Pick up the pace of pilgrims

A new walk on a former pilgrim trail in Tipperary gives an insight into the past while being mindful of a sustainable future, …

A new walk on a former pilgrim trail in Tipperary gives an insight into the past while being mindful of a sustainable future, writes JOHN G DWYER

A FEATURE OF modern life is a phenomenon known as the “death of distance”. In a little over a century, railways, cars and planes have shrunk our planet to a size where we can travel almost anywhere worldwide within about 48 hours.

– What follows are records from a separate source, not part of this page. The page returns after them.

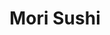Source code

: ---
layout: place
title: "Mori Sushi"
permalink: /illinois/lake-in-the-hills/mori-sushi.html
stateAbbr: IL
stateName: Illinois
cityName: Lake in the Hills
seo:
  name: "Mori Sushi"
  type: Restaurant
  links: https://morisushirestaurant.com/
description: "Casual sushi spot with traditional & creative entrees, including mori rolls & black rice. Looking for sushi in Lake in the Hills, Illinois? Check out Mori Su..."
place_id: ChIJLVOHHnoSD4gRg7_C6eEwTuM
photos:
  - name: >-
      places/ChIJLVOHHnoSD4gRg7_C6eEwTuM/photos/AeeoHcLZB3PObrTuy3QLZBv-2nk1k-xSoP9CNv_JgcIssNfCcR7xAPqOy_LsT_0eSXtVcTduDwzDAsEHXFfRFkSjuouKRhYUgmpy1G7phzijNgYbvzITopR7dVVRgSHumkYFblvpGzULk8dccPonuTBxpHanJbRb6Ap-STrtHcPxgJLYwMkHqrc7TlJE0nlqFQ4rEWukmQ8REqB7PK18iCmlQTah8IMf5v8043jqXga-r40jlWJMVhSrzQPyaJAbtaxi37YKaBfJOLTsmSc5W7BiAWbOG9gELh4nPyFEtuYeKdhonA
    widthPx: 550
    heightPx: 310
    authorAttributions:
      - displayName: Mori Sushi
        uri: https://maps.google.com/maps/contrib/106699933816709213946
        photoUri: >-
          https://lh3.googleusercontent.com/a-/ALV-UjWB5jdnuUyXX2GUHnmO_RqqqqY_hbZAV70885U4mfZdvvN5ZCzc=s100-p-k-no-mo
    flagContentUri: >-
      https://www.google.com/local/imagery/report/?cb_client=maps_api_places.places_api&image_key=!1e10!2sAF1QipPhPlF5Pg8yjjIZMigSn4hnLcHqhNwlN8dgJgDi&hl=en-US
    googleMapsUri: >-
      https://www.google.com/maps/place//data=!3m4!1e2!3m2!1sAF1QipPhPlF5Pg8yjjIZMigSn4hnLcHqhNwlN8dgJgDi!2e10!4m2!3m1!1s0x880f127a1e87532d:0xe34e30e1e9c2bf83
  - name: >-
      places/ChIJLVOHHnoSD4gRg7_C6eEwTuM/photos/AeeoHcKcPXCJrmIoc74-jO3Kn6biIdrJmJOQnZqsu1T165cOjZv9jqSvNpIhyv0NyRGR6zZnElKNiKwIHObrBFa0pxAjaEecNOn3uR8CqdlFzQUKbhSx36DAl8zwzG90-WRo3Hl0yM7KkcVkWoceQDY1w-ovYNg3-LNjVGONJtQeTc41uVG890QifQm09LLJ2GtT3xFPbnZRF7dfM_jWt-XAGxGJ0s_g7gUixwA_QUs6jweelvdIsKpm0gt6lQQuevANLYRYl3X5pv1NEtAGRvCafQ_w5t7sBKgtQgaZxuvDF_srMw
    widthPx: 1600
    heightPx: 900
    authorAttributions:
      - displayName: Mori Sushi
        uri: https://maps.google.com/maps/contrib/106699933816709213946
        photoUri: >-
          https://lh3.googleusercontent.com/a-/ALV-UjWB5jdnuUyXX2GUHnmO_RqqqqY_hbZAV70885U4mfZdvvN5ZCzc=s100-p-k-no-mo
    flagContentUri: >-
      https://www.google.com/local/imagery/report/?cb_client=maps_api_places.places_api&image_key=!1e10!2sAF1QipOaYnw_-JGn1VdFAyqCrSW1qL6LWA9iY0MoYO1o&hl=en-US
    googleMapsUri: >-
      https://www.google.com/maps/place//data=!3m4!1e2!3m2!1sAF1QipOaYnw_-JGn1VdFAyqCrSW1qL6LWA9iY0MoYO1o!2e10!4m2!3m1!1s0x880f127a1e87532d:0xe34e30e1e9c2bf83
  - name: >-
      places/ChIJLVOHHnoSD4gRg7_C6eEwTuM/photos/AeeoHcLGwZLTSi8b88Qn1LJvtYyTSbEEnp6Vng22RKjtQZqDfg1yyRGTVNx7UhiikLX2jYiw4o0EhXqsxLV7mnjSHuEWxu554A1OlXjjyj8wdc3fpf4XXE71AJWTomJLO0GjEUq65dHksc27oM2Xkf63MYEl3GVkzQZLfqvTflX6f1bCEJqzr1HtfxaT8qVGhDAPTUAzQNxTuPYWfy4C6lh2WBZrH9dknJYQbFzwqhv2iSg4ENRY-WnnfFxsFToOUDZigyYl88VovhgPNoBPuaVZMkWYJa_JumFmnJHcuWn8s8dfuhCL5dou52MF4U_UvWySkS2K-tVZNxv8VzTjFFI0sm4JQEU7RmRKIuCQU8M_l1pHex7TdajzGWXp331dJFXe-Gajv0Q31nkhHq3b5BtDHCnEmo_x47nhhAfsI9qF0udrAj3j
    widthPx: 4032
    heightPx: 3024
    authorAttributions:
      - displayName: Jules S. Ro (Jules)
        uri: https://maps.google.com/maps/contrib/100069694868039395747
        photoUri: >-
          https://lh3.googleusercontent.com/a-/ALV-UjVlkCRgo5omLkKmVobiSTBK7YImaeMuMk7XlBzV5t7P7JwsWVYJMQ=s100-p-k-no-mo
    flagContentUri: >-
      https://www.google.com/local/imagery/report/?cb_client=maps_api_places.places_api&image_key=!1e10!2sCIHM0ogKEICAgIDr87vT1wE&hl=en-US
    googleMapsUri: >-
      https://www.google.com/maps/place//data=!3m4!1e2!3m2!1sCIHM0ogKEICAgIDr87vT1wE!2e10!4m2!3m1!1s0x880f127a1e87532d:0xe34e30e1e9c2bf83
  - name: >-
      places/ChIJLVOHHnoSD4gRg7_C6eEwTuM/photos/AeeoHcKZzfylO2boeXMWb1LPnOuZw5LDWQiipdK4NTY5uxXjvrG1r4HBRjwifpnOUZ-H8iKLsxuwS0u3KDwbAalcNLjgsj4KFPUL-knIsnPCcu5-hdIssimNuw_uIzdrV16AjDPa0nig9HLd1pDSTNkoFZEyybRLiAiOJt-XPSkBecqR-_F1gaPfQvv8Tj7--HvbJZiT1aIhSDA0ar4awbW3AWl_CkQmmFAmtkkJyRmHxT2dHzP-Tqgs3x98cKdv0PchfiSdIJc1hgBp6hQ37OdOogc96FFAxu6qd3bzU2pWZGbjnw
    widthPx: 3264
    heightPx: 2450
    authorAttributions:
      - displayName: Mori Sushi
        uri: https://maps.google.com/maps/contrib/106699933816709213946
        photoUri: >-
          https://lh3.googleusercontent.com/a-/ALV-UjWB5jdnuUyXX2GUHnmO_RqqqqY_hbZAV70885U4mfZdvvN5ZCzc=s100-p-k-no-mo
    flagContentUri: >-
      https://www.google.com/local/imagery/report/?cb_client=maps_api_places.places_api&image_key=!1e10!2sAF1QipOAEJC5n86pbMUCUYzrJyb_CwNAQ_SlMgdBUNZN&hl=en-US
    googleMapsUri: >-
      https://www.google.com/maps/place//data=!3m4!1e2!3m2!1sAF1QipOAEJC5n86pbMUCUYzrJyb_CwNAQ_SlMgdBUNZN!2e10!4m2!3m1!1s0x880f127a1e87532d:0xe34e30e1e9c2bf83
  - name: >-
      places/ChIJLVOHHnoSD4gRg7_C6eEwTuM/photos/AeeoHcJrmAJdyQLk3tz8JCFN-022mqfp9gWA1D4hwnHblnAmU1hfvf1lt62GnD-xKZlj4tNHxXKQbbxMGPlu3PRnbCR_cA4JQlEAEKp3jLnM-LJGgqJc0Frks6joWPawJ6oTrvW66d5eWccfPajuNDOdWZy7fp1uiti_Yq7Su5QQy0qGn8I09AL9Aq-pOstc84jDc0chrXqoqh3dEjlna71nBRfOGmAcNE9KY97hn3ZT_eR5l8VotxKVHbzdHhEDzXEZtFZetKgFTjFxFnw2_heDTsOp7fNUux70ErdlveZLRGqWMFv2qAdbmBPKqBMAi-bMnd4AyXsGZ4gQWhOWLLy8TrovhE5sIPAgaN5RRDH0d8lPP5DzqMfq89olvU0dO9GAJviQp41_WuG9obdmB05mlT8lBqd2AMdgcHPllIpCrPyKvwL7
    widthPx: 3000
    heightPx: 4000
    authorAttributions:
      - displayName: Patrick Page
        uri: https://maps.google.com/maps/contrib/103465965798553753185
        photoUri: >-
          https://lh3.googleusercontent.com/a/ACg8ocLO2iS9cWKDIo9rNHm3d9AymI4xnRpw6Dri0Zo1NlFJl9xdJQ=s100-p-k-no-mo
    flagContentUri: >-
      https://www.google.com/local/imagery/report/?cb_client=maps_api_places.places_api&image_key=!1e10!2sCIHM0ogKEICAgICnxJWqqQE&hl=en-US
    googleMapsUri: >-
      https://www.google.com/maps/place//data=!3m4!1e2!3m2!1sCIHM0ogKEICAgICnxJWqqQE!2e10!4m2!3m1!1s0x880f127a1e87532d:0xe34e30e1e9c2bf83
  - name: >-
      places/ChIJLVOHHnoSD4gRg7_C6eEwTuM/photos/AeeoHcLd0FkDA8KCluNIcDWATH_xLhnoBLsXZqxRpyCfm3RS0r28RRMZqlKqHQ24MdQMr7wSJFpX81gbqcJnww7KfwUG87qUvn2A9SG_XtGeRD15FgoFQ5s7Wy_f9R0PG71WFRYUawBrA5s_5YZ3KdQ_V0rBT_QZRcWGvBRiNJgD-VNB3jn6GCAZBpjsQrNwl1_nUC1_H_CKg9lyHsTba0KWZ2apm7QNBZc17lDlr6kWyUgiY20Ffpij_TgFVQYEWlyR8NWG6kB8NMGfe-x-0bJLBLxAqq2BtFGNwyjrH4noh7EoOQ
    widthPx: 1600
    heightPx: 900
    authorAttributions:
      - displayName: Mori Sushi
        uri: https://maps.google.com/maps/contrib/106699933816709213946
        photoUri: >-
          https://lh3.googleusercontent.com/a-/ALV-UjWB5jdnuUyXX2GUHnmO_RqqqqY_hbZAV70885U4mfZdvvN5ZCzc=s100-p-k-no-mo
    flagContentUri: >-
      https://www.google.com/local/imagery/report/?cb_client=maps_api_places.places_api&image_key=!1e10!2sAF1QipMy1MzfEyv1bdCWX6wAcZITMqglbaPtna6qdHw1&hl=en-US
    googleMapsUri: >-
      https://www.google.com/maps/place//data=!3m4!1e2!3m2!1sAF1QipMy1MzfEyv1bdCWX6wAcZITMqglbaPtna6qdHw1!2e10!4m2!3m1!1s0x880f127a1e87532d:0xe34e30e1e9c2bf83
  - name: >-
      places/ChIJLVOHHnoSD4gRg7_C6eEwTuM/photos/AeeoHcJgR70zvQxhPvQY5Tz-z4IqJ9R0R2z6NqZAyK6ioOjMRfu0Vu_zXqVhnVQSkaZCMboGhQDf3w3qo5z3vylKPyDR8t2QMvH0J9ATk2dcIRaFcqOg9oFsbHbQP_2XjbgOhOkFpLrFFAYjYmjN5fDmMNOggRgS3coSUTa4MQCeWLcZ1wyj6CO2xr5LizAQrKvthYINXpqMqiMoI8xjA-Kqvq_bEbV1S9azD6tSDzS89goSAzkPza45UkI24fVfGCC7DFT4ps4DSICOyuKfWMc3cPfo6GwNTo8DYTu6mrCR6TzTu2ZBPLpHlym5V8mawIJGEUgC04BTJRI8ofJbWGNQ7abTGu0Mv04dXzqx3pKN3tZSkPBRPCU3b2kTmL52PT4Fzczj6SeGjUDly-Qk1ugii05gfpwQscaDfZky89a4_IfSBoDx
    widthPx: 3024
    heightPx: 4032
    authorAttributions:
      - displayName: Jules S. Ro (Jules)
        uri: https://maps.google.com/maps/contrib/100069694868039395747
        photoUri: >-
          https://lh3.googleusercontent.com/a-/ALV-UjVlkCRgo5omLkKmVobiSTBK7YImaeMuMk7XlBzV5t7P7JwsWVYJMQ=s100-p-k-no-mo
    flagContentUri: >-
      https://www.google.com/local/imagery/report/?cb_client=maps_api_places.places_api&image_key=!1e10!2sCIHM0ogKEICAgIDr8_vysgE&hl=en-US
    googleMapsUri: >-
      https://www.google.com/maps/place//data=!3m4!1e2!3m2!1sCIHM0ogKEICAgIDr8_vysgE!2e10!4m2!3m1!1s0x880f127a1e87532d:0xe34e30e1e9c2bf83
  - name: >-
      places/ChIJLVOHHnoSD4gRg7_C6eEwTuM/photos/AeeoHcKDUGmwohGSUEKyYEQGRXvnVMCZ3--fFjmKvsBdfPNUNexyCO8L0lt8i8ZmMmDFcTmcprP35PfmnfCVlZa-pcBsAorkrb83UhIGgG9ZDIJ-8Dk3YfXqD6sDBZBcYK52i_9S2Gw1O27Rtyh6oTIGxorbjPc-0LNJ_tyR_vje6djdEn3j3sIMpCjfXdjkMXTuCy1L_GBNxfP5Q2_Crgl_TCxe1BGUtVO2m3NqNrCGKl93LAAvzQ5YK9WmCgsmXNnOZnTQa5xNwW8IOiSgPUGZIe947Og2HqD2HrQxYepa8PooEA
    widthPx: 2703
    heightPx: 2703
    authorAttributions:
      - displayName: Mori Sushi
        uri: https://maps.google.com/maps/contrib/106699933816709213946
        photoUri: >-
          https://lh3.googleusercontent.com/a-/ALV-UjWB5jdnuUyXX2GUHnmO_RqqqqY_hbZAV70885U4mfZdvvN5ZCzc=s100-p-k-no-mo
    flagContentUri: >-
      https://www.google.com/local/imagery/report/?cb_client=maps_api_places.places_api&image_key=!1e10!2sAF1QipNlzXmMd62jWO9uGdGrlmn3rEFwYlNeVEW0skKd&hl=en-US
    googleMapsUri: >-
      https://www.google.com/maps/place//data=!3m4!1e2!3m2!1sAF1QipNlzXmMd62jWO9uGdGrlmn3rEFwYlNeVEW0skKd!2e10!4m2!3m1!1s0x880f127a1e87532d:0xe34e30e1e9c2bf83
  - name: >-
      places/ChIJLVOHHnoSD4gRg7_C6eEwTuM/photos/AeeoHcLfhLtwHiSR57pyhXaO5vW5DWU0LXXltUQU8ox9Cae6UeiviVJ2liXkWDh_ONOAZ23faP-UVOH8w3J1zEuhHg9jEKiDCm8Gz2VbLiqqU7jMYZUpDc1rAjfsvG6PiJsfNrPC3-Q_gUAtNJCteMR5hYueFHNZog6avU_6nbHYgdHJeVUHNlv7oGDk8DhJbXgeLxwpvl_TTfAge2rY5LFIGhzqgEI12paipjgfSk2TWyQFLo1UqAutk8_sTFegpGE1MNnhrhpW0elFNag570_FGtspDZPzEDso5Bb6EayEFuOL3A
    widthPx: 2178
    heightPx: 2178
    authorAttributions:
      - displayName: Mori Sushi
        uri: https://maps.google.com/maps/contrib/106699933816709213946
        photoUri: >-
          https://lh3.googleusercontent.com/a-/ALV-UjWB5jdnuUyXX2GUHnmO_RqqqqY_hbZAV70885U4mfZdvvN5ZCzc=s100-p-k-no-mo
    flagContentUri: >-
      https://www.google.com/local/imagery/report/?cb_client=maps_api_places.places_api&image_key=!1e10!2sAF1QipOCnHEo6JR2jDzy2yK0MqMpogjic3mlq7vvCMGC&hl=en-US
    googleMapsUri: >-
      https://www.google.com/maps/place//data=!3m4!1e2!3m2!1sAF1QipOCnHEo6JR2jDzy2yK0MqMpogjic3mlq7vvCMGC!2e10!4m2!3m1!1s0x880f127a1e87532d:0xe34e30e1e9c2bf83
  - name: >-
      places/ChIJLVOHHnoSD4gRg7_C6eEwTuM/photos/AeeoHcK2k4c8pvOhbj-S-g8hrpRxOyVvni7nA2JkEVDwwJUKzpsmHbmXRoP9K-u9x1dLHJzwMI8OBoNId8NF2H5BU15NnZD7F-KB42jGVAKDcxUkVJIzcehVpDDmaeFQjTWU1nXa74NZCGIWbGuUnznYNyOhv5c9vK9YYCG41vR0-a9D6gN2HasEcQWTyfDtLI_wr8D7XjNP26wWuKxtAuNgOywEsx9TwqzptufpMYPGcQJIy6NUcN9OxqNdk8Ztta4frbf5jTvnM5GvaWzmj9JTZ6jfvuHNr2VP8vetTjFhtGqJaQ
    widthPx: 2448
    heightPx: 2561
    authorAttributions:
      - displayName: Mori Sushi
        uri: https://maps.google.com/maps/contrib/106699933816709213946
        photoUri: >-
          https://lh3.googleusercontent.com/a-/ALV-UjWB5jdnuUyXX2GUHnmO_RqqqqY_hbZAV70885U4mfZdvvN5ZCzc=s100-p-k-no-mo
    flagContentUri: >-
      https://www.google.com/local/imagery/report/?cb_client=maps_api_places.places_api&image_key=!1e10!2sAF1QipPgZ6pIXW1KbJLWrp8aviwbJyMVaQx9gz93O2Cm&hl=en-US
    googleMapsUri: >-
      https://www.google.com/maps/place//data=!3m4!1e2!3m2!1sAF1QipPgZ6pIXW1KbJLWrp8aviwbJyMVaQx9gz93O2Cm!2e10!4m2!3m1!1s0x880f127a1e87532d:0xe34e30e1e9c2bf83
address: 2124 W Algonquin Rd, Lake in the Hills, IL 60156, USA
street: 2124 W Algonquin Rd
city: Lake in the Hills
state: IL
zip: '60156'
country: USA
neighborhood: null
latitude: '42.176174'
longitude: '-88.327412'
accessibility_options:
  wheelchairAccessibleParking: true
  wheelchairAccessibleEntrance: true
  wheelchairAccessibleRestroom: true
  wheelchairAccessibleSeating: true
business_status: OPERATIONAL
name: Mori Sushi
google_maps_links:
  directionsUri: >-
    https://www.google.com/maps/dir//''/data=!4m7!4m6!1m1!4e2!1m2!1m1!1s0x880f127a1e87532d:0xe34e30e1e9c2bf83!3e0
  placeUri: https://maps.google.com/?cid=16379082641640701827
  writeAReviewUri: >-
    https://www.google.com/maps/place//data=!4m3!3m2!1s0x880f127a1e87532d:0xe34e30e1e9c2bf83!12e1
  reviewsUri: >-
    https://www.google.com/maps/place//data=!4m4!3m3!1s0x880f127a1e87532d:0xe34e30e1e9c2bf83!9m1!1b1
  photosUri: >-
    https://www.google.com/maps/place//data=!4m3!3m2!1s0x880f127a1e87532d:0xe34e30e1e9c2bf83!10e5
primary_type: Sushi Restaurant
opening_hours:
  regular: null
  current: null
secondary_opening_hours:
  regular:
    weekdayDescriptions: null
    type: null
  current:
    weekdayDescriptions: null
    type: null
phone: (847) 854-4909
price_level: PRICE_LEVEL_MODERATE
price_range: null
rating: '4.4'
rating_count: 255
website: https://morisushirestaurant.com/
reviews:
  - name: >-
      places/ChIJLVOHHnoSD4gRg7_C6eEwTuM/reviews/ChdDSUhNMG9nS0VJQ0FnSUNYNF83azFnRRAB
    relativePublishTimeDescription: 5 months ago
    rating: 5
    text:
      text: >-
        The sushi was great! Cute restaurant with great atmosphere and friendly
        service. Would definitely come here again. Also the garlic parmesan
        edamame was *chefs kiss*
      languageCode: en
    originalText:
      text: >-
        The sushi was great! Cute restaurant with great atmosphere and friendly
        service. Would definitely come here again. Also the garlic parmesan
        edamame was *chefs kiss*
      languageCode: en
    authorAttribution:
      displayName: Adeline Robinson Bihlmaier
      uri: https://www.google.com/maps/contrib/100858686758543254805/reviews
      photoUri: >-
        https://lh3.googleusercontent.com/a-/ALV-UjXBG57BKnJsR3YiCr6eooM4oiJN3YMdlsNvwVfRT_63D39ziopdTQ=s128-c0x00000000-cc-rp-mo-ba4
    publishTime: '2024-10-20T03:35:16.931146Z'
    flagContentUri: >-
      https://www.google.com/local/review/rap/report?postId=ChdDSUhNMG9nS0VJQ0FnSUNYNF83azFnRRAB&d=17924085&t=1
    googleMapsUri: >-
      https://www.google.com/maps/reviews/data=!4m6!14m5!1m4!2m3!1sChdDSUhNMG9nS0VJQ0FnSUNYNF83azFnRRAB!2m1!1s0x880f127a1e87532d:0xe34e30e1e9c2bf83
  - name: >-
      places/ChIJLVOHHnoSD4gRg7_C6eEwTuM/reviews/ChdDSUhNMG9nS0VJQ0FnSURQaXEyUDBnRRAB
    relativePublishTimeDescription: 4 months ago
    rating: 1
    text:
      text: >-
        How completely unprofessional and genuinely insane that we made
        reservations to eat here tonight for my wife's birthday. Only to have a
        poorly drawn sign saying you decided to close down for your daughters
        birthday? Why did you take reservations? Did you consider anyone else's
        special days? Clearly not, because you would have notified your
        customers, you didn't though. What a joke.
      languageCode: en
    originalText:
      text: >-
        How completely unprofessional and genuinely insane that we made
        reservations to eat here tonight for my wife's birthday. Only to have a
        poorly drawn sign saying you decided to close down for your daughters
        birthday? Why did you take reservations? Did you consider anyone else's
        special days? Clearly not, because you would have notified your
        customers, you didn't though. What a joke.
      languageCode: en
    authorAttribution:
      displayName: Douglas Kasza
      uri: https://www.google.com/maps/contrib/108446657023158653479/reviews
      photoUri: >-
        https://lh3.googleusercontent.com/a-/ALV-UjWh75iL_24KDCLM99h1-N_uzlXKSXCwteoR096jfdK6QX4AGp9s=s128-c0x00000000-cc-rp-mo
    publishTime: '2024-11-30T23:45:01.738582Z'
    flagContentUri: >-
      https://www.google.com/local/review/rap/report?postId=ChdDSUhNMG9nS0VJQ0FnSURQaXEyUDBnRRAB&d=17924085&t=1
    googleMapsUri: >-
      https://www.google.com/maps/reviews/data=!4m6!14m5!1m4!2m3!1sChdDSUhNMG9nS0VJQ0FnSURQaXEyUDBnRRAB!2m1!1s0x880f127a1e87532d:0xe34e30e1e9c2bf83
  - name: >-
      places/ChIJLVOHHnoSD4gRg7_C6eEwTuM/reviews/ChZDSUhNMG9nS0VJQ0FnSURVdmZLbFVREAE
    relativePublishTimeDescription: 3 weeks ago
    rating: 5
    text:
      text: >-
        Great food and everyone in our party kept saying "wow". We ordered all
        specially rolls and the chef really impressed us. Found our favorite
        sushi spot in the area.

        Edit: years later this is still our favorite sushi place in McHenry
        County.
      languageCode: en
    originalText:
      text: >-
        Great food and everyone in our party kept saying "wow". We ordered all
        specially rolls and the chef really impressed us. Found our favorite
        sushi spot in the area.

        Edit: years later this is still our favorite sushi place in McHenry
        County.
      languageCode: en
    authorAttribution:
      displayName: Dustin Krueger
      uri: https://www.google.com/maps/contrib/110604689130470032591/reviews
      photoUri: >-
        https://lh3.googleusercontent.com/a/ACg8ocJ_Xu1y7CLvmxBCQm7mN-xKxD7Ay9GmWgpTo8_fbuUl14WsZx0=s128-c0x00000000-cc-rp-mo-ba4
    publishTime: '2025-03-22T23:49:13.570395Z'
    flagContentUri: >-
      https://www.google.com/local/review/rap/report?postId=ChZDSUhNMG9nS0VJQ0FnSURVdmZLbFVREAE&d=17924085&t=1
    googleMapsUri: >-
      https://www.google.com/maps/reviews/data=!4m6!14m5!1m4!2m3!1sChZDSUhNMG9nS0VJQ0FnSURVdmZLbFVREAE!2m1!1s0x880f127a1e87532d:0xe34e30e1e9c2bf83
  - name: >-
      places/ChIJLVOHHnoSD4gRg7_C6eEwTuM/reviews/ChdDSUhNMG9nS0VJQ0FnSURQMl9ib3R3RRAB
    relativePublishTimeDescription: 4 months ago
    rating: 5
    text:
      text: >-
        One of the best sushi places around! 4.5 stars due to being pricey…
        Authentic sushi and creative rolls. Not your typical fast food sushi
        like the other places nearby. This place stands out with its delicious
        specialty rolls. Great preparation and presentation. Although this place
        can get pricey if you have a big appetite—- usually around $100 for two
        without drinks…
      languageCode: en
    originalText:
      text: >-
        One of the best sushi places around! 4.5 stars due to being pricey…
        Authentic sushi and creative rolls. Not your typical fast food sushi
        like the other places nearby. This place stands out with its delicious
        specialty rolls. Great preparation and presentation. Although this place
        can get pricey if you have a big appetite—- usually around $100 for two
        without drinks…
      languageCode: en
    authorAttribution:
      displayName: Amman Ahmad
      uri: https://www.google.com/maps/contrib/116111927418035324501/reviews
      photoUri: >-
        https://lh3.googleusercontent.com/a-/ALV-UjVAIoIfxWolDh7vzExn-4kofKv-0djnOYEKOAWb55IWXg2Q20Dr=s128-c0x00000000-cc-rp-mo
    publishTime: '2024-12-05T20:32:45.269509Z'
    flagContentUri: >-
      https://www.google.com/local/review/rap/report?postId=ChdDSUhNMG9nS0VJQ0FnSURQMl9ib3R3RRAB&d=17924085&t=1
    googleMapsUri: >-
      https://www.google.com/maps/reviews/data=!4m6!14m5!1m4!2m3!1sChdDSUhNMG9nS0VJQ0FnSURQMl9ib3R3RRAB!2m1!1s0x880f127a1e87532d:0xe34e30e1e9c2bf83
  - name: >-
      places/ChIJLVOHHnoSD4gRg7_C6eEwTuM/reviews/ChZDSUhNMG9nS0VJQ0FnSUR2OEw2UGJREAE
    relativePublishTimeDescription: 3 months ago
    rating: 5
    text:
      text: >-
        This is a local restaurant owned by locals, with family values, AND some
        of the freshest sushi in the area. We have been ordering from Mori for
        years and have never been disappointed by their commitment to their
        customers, their genuine wish to satisfy their customers, and the
        quality of their sushi.

        Order directly from their site if you want delivery! They attend to
        every customer and call you back, even if they couldn’t answer the phone
        when you called.

        Everything is delicious, but try their sashimi and sushi!
      languageCode: en
    originalText:
      text: >-
        This is a local restaurant owned by locals, with family values, AND some
        of the freshest sushi in the area. We have been ordering from Mori for
        years and have never been disappointed by their commitment to their
        customers, their genuine wish to satisfy their customers, and the
        quality of their sushi.

        Order directly from their site if you want delivery! They attend to
        every customer and call you back, even if they couldn’t answer the phone
        when you called.

        Everything is delicious, but try their sashimi and sushi!
      languageCode: en
    authorAttribution:
      displayName: Brenda Brockland
      uri: https://www.google.com/maps/contrib/109244770586257270713/reviews
      photoUri: >-
        https://lh3.googleusercontent.com/a-/ALV-UjUpcM-iAYOFpAeVTnGltbKLBjWwo7L24qVWPlJG9SHufQhyqvw=s128-c0x00000000-cc-rp-mo
    publishTime: '2024-12-17T00:18:58.299304Z'
    flagContentUri: >-
      https://www.google.com/local/review/rap/report?postId=ChZDSUhNMG9nS0VJQ0FnSUR2OEw2UGJREAE&d=17924085&t=1
    googleMapsUri: >-
      https://www.google.com/maps/reviews/data=!4m6!14m5!1m4!2m3!1sChZDSUhNMG9nS0VJQ0FnSUR2OEw2UGJREAE!2m1!1s0x880f127a1e87532d:0xe34e30e1e9c2bf83
parking_options:
  freeParkingLot: true
  freeStreetParking: true
  valetParking: false
payment_options:
  acceptsCreditCards: true
  acceptsDebitCards: true
  acceptsCashOnly: false
  acceptsNfc: true
allow_dogs: null
curbside_pickup: true
delivery: true
dine_in: true
good_for_children: true
good_for_groups: true
good_for_sports: false
live_music: null
menu_for_children: false
outdoor_seating: false
reservable: true
restroom: true
serves_beer: true
serves_breakfast: false
serves_brunch: false
serves_cocktails: true
serves_coffee: null
serves_dinner: true
serves_dessert: true
serves_lunch: null
serves_vegetarian_food: true
serves_wine: true
takeout: true
summary: >-
  Casual sushi spot with traditional & creative entrees, including mori rolls &
  black rice.

---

As denizens of this global village we are apt to forget that, not so long ago, a night spent away from home was rare and the limit of most journeys was a half day’s walk from one’s fireside. But for those who did travel, the slow pace carried its own reward – a deep interaction with the landscape that is impossible nowadays as we hurtle past at 100kph.

Today, I won’t be hurtling anywhere but will instead be savouring the Tipperary countryside at a pace that was universal for ordinary folk until well into the second-last century.

READ MORE

I am among the first group to be invited to ramble the Pilgrim Loop – a new walkway that follows ancient paths above the airy village of Kilcommon – that was stoically footed by generations immemorial when distances were very real indeed and the next valley could seem another country.

First we are greeted by Fr Dan Woods, a local priest with 36 years service to the community and an abiding passion for history and folklore. With rich vivacity he explains that the first paved road was only completed to Kilcommon in 1831 and up until then all travel was by a dense network of Mass paths. These not only helped maintain “an unbroken chain of faith in the area” but also provided a lifeline for all other human interactions.

On setting out it’s immediately clear that this isn’t just any old walk but a captivating trail with abundant aces up its bucolic sleeve. First to capture our curiosity is a delightfully laid out prayer garden where a long-standing tradition of pilgrimage continues unabated, with thousands of the faithful still gathering here in reverence on special summer days.

Then it’s out onto the lower slopes of Mauherslieve (Mother Mountain) where the pagan goddess Eibhlin once held sway.

We ramble through fields and lanes rich with the smells and sounds of the countryside, where every effort has been made to ease our passing. Locally constructed bridges, which fit snugly into the landscape, keep our feet dry while a modern eco-grid has been laid to consolidate the earth beneath our boots.

This is all in the interests of conservation for much of the route passes through an SAC (Special Area of Conservation). Local woman Cliona Tuohy proudly tells us of the considerable efforts made by the local community to protect the fragile ecosystem, which sustains rare plants, mammals and birds, and to ensure that walkers leave nothing behind but footprints.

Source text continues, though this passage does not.